= Artuma Fursi Jilee =

District in Amhara Region, Ethiopia

Artuma Fursi Jilee is a woreda located in the Oromia Zone of the Amhara region of Ethiopia. Artuma Fursi Jilee was bordered on the west by the North Shewa Zone, on the north by Chaffa Gola Dewerahmedo, and on the east by the Afar Region. Towns in Artuma Fursi Jilee included Adebela, Chefa Robit, Kichicho and Senbete. Artuma Fursi Jilee was divided into Artuma Fursi and Jilee Dhummuugaa woredas.

Important rivers in this woreda include the Borkana.

==Demographics==
Based on figures published by the Central Statistical Agency in 2005, this woreda has an estimated total population of 209,858, of whom 104,520 are men and 105,338 are women; 14,403 or 6.86% of its population are urban dwellers, which is less than the zone average of 10.8%. With an estimated area of 1,871.56 square kilometers, Artuma Fursi Jilee had an estimated population density of 112.1 people per square kilometer, which is less than the zone average of 144.12.

The 1994 national census reported a total population for this woreda of 153,425 in 27,715 households, of whom 77,632 were men and 75,793 were women; 8,270 or 5.39% of its population were urban dwellers.

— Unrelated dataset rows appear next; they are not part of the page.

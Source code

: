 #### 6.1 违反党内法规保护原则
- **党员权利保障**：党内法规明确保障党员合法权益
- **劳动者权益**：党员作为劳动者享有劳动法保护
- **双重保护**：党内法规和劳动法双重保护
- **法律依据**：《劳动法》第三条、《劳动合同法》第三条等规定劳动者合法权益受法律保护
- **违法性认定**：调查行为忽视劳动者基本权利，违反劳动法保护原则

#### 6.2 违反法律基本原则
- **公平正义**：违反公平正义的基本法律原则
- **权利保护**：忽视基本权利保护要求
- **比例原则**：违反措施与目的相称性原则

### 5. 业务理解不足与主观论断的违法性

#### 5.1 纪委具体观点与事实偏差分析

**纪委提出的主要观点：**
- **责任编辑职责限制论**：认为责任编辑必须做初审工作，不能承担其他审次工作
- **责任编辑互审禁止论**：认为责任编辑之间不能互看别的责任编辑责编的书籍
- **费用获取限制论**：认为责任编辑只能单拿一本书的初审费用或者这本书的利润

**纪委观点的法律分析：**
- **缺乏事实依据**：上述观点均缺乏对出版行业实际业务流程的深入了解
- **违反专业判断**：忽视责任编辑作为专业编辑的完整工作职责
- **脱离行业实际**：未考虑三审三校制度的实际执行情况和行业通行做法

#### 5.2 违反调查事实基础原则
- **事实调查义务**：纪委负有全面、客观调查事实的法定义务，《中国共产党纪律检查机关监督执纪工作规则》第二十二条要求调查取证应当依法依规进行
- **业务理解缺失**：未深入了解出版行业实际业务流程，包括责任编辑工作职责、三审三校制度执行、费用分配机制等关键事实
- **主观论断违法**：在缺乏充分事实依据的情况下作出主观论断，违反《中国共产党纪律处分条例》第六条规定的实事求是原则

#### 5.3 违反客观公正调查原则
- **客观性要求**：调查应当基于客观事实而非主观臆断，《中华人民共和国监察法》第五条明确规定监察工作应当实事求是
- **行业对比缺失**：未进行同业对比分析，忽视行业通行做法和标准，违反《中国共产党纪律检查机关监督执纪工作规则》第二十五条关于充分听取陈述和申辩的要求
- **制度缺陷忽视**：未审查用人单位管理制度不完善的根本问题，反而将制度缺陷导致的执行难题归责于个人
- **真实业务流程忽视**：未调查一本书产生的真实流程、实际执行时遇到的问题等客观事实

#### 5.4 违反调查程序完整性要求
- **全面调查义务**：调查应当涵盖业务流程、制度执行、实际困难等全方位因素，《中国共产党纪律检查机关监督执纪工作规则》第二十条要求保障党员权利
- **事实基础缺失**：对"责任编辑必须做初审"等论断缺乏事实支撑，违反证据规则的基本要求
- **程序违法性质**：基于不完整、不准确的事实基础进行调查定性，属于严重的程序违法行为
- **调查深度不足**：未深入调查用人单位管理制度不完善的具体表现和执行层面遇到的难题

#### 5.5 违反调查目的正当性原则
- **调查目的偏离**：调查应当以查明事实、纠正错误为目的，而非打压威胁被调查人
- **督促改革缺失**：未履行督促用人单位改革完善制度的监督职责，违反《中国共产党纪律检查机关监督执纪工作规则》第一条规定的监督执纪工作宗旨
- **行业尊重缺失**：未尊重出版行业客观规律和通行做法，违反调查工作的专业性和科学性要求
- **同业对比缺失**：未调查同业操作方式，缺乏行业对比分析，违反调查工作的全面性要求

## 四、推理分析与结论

The three largest ethnic groups reported in Artuma Fursi Jilee were the Oromo (78.68%), the Amhara (18.95%), and the Argobba (2.24%); all other ethnic groups made up 0.13% of the population. Oromiffa was spoken as a first language by 79.59%, and 20.31% spoke Amharic; the remaining 0.1% spoke all other primary languages reported. The majority of the inhabitants were Muslim, with 99.24% reporting that as their religion.